= About this exercise =
Among the entries that follow, find every line with the word "debug" and copy it.
*** Opening of Recorded data ***
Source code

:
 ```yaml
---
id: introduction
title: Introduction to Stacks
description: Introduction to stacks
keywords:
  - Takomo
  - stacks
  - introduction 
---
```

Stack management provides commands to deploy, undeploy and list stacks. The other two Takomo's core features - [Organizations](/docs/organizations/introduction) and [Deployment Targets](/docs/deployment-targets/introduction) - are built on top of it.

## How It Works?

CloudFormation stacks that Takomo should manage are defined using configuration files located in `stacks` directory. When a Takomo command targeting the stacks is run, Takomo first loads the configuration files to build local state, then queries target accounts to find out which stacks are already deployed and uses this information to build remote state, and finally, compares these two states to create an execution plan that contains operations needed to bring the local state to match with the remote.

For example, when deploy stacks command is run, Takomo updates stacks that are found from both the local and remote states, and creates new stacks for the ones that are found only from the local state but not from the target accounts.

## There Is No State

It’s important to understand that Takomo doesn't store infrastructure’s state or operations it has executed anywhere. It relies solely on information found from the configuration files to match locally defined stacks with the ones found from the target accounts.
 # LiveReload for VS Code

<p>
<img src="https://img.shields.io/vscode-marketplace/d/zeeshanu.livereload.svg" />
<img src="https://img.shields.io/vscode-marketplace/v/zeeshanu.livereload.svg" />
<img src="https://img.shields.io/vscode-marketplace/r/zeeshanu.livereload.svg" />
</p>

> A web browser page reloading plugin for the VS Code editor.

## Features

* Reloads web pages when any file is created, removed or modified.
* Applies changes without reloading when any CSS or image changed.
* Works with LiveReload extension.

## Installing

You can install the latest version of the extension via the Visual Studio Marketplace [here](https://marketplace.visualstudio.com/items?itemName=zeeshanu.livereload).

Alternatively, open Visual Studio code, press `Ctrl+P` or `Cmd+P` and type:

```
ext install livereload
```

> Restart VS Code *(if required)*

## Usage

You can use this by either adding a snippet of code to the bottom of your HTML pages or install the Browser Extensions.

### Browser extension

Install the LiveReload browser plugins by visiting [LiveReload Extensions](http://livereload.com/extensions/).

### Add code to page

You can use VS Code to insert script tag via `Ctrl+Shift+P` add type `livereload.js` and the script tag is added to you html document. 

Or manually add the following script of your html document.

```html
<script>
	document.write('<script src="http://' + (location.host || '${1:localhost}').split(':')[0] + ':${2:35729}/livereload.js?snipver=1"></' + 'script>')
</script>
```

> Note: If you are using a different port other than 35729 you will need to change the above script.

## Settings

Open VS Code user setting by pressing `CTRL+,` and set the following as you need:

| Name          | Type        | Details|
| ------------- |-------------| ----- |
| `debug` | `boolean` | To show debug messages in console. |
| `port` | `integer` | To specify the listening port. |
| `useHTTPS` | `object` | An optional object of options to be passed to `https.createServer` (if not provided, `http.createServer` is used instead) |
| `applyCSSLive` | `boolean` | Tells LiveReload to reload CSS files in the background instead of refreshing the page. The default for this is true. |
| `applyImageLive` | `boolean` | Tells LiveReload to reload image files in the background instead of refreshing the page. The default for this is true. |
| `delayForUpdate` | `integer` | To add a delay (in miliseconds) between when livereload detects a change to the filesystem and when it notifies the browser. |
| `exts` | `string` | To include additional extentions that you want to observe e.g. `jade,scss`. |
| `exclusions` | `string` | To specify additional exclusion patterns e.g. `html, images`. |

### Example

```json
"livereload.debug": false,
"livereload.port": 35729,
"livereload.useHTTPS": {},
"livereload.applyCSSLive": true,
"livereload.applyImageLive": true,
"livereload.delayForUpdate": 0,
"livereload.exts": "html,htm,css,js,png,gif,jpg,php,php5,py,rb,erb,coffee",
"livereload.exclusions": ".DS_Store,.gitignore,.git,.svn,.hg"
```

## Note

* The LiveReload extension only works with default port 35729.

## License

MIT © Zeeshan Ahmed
*** Close of Recorded data ***
= Result of this task =
| `debug` | `boolean` | To show debug messages in console. |
"livereload.debug": false,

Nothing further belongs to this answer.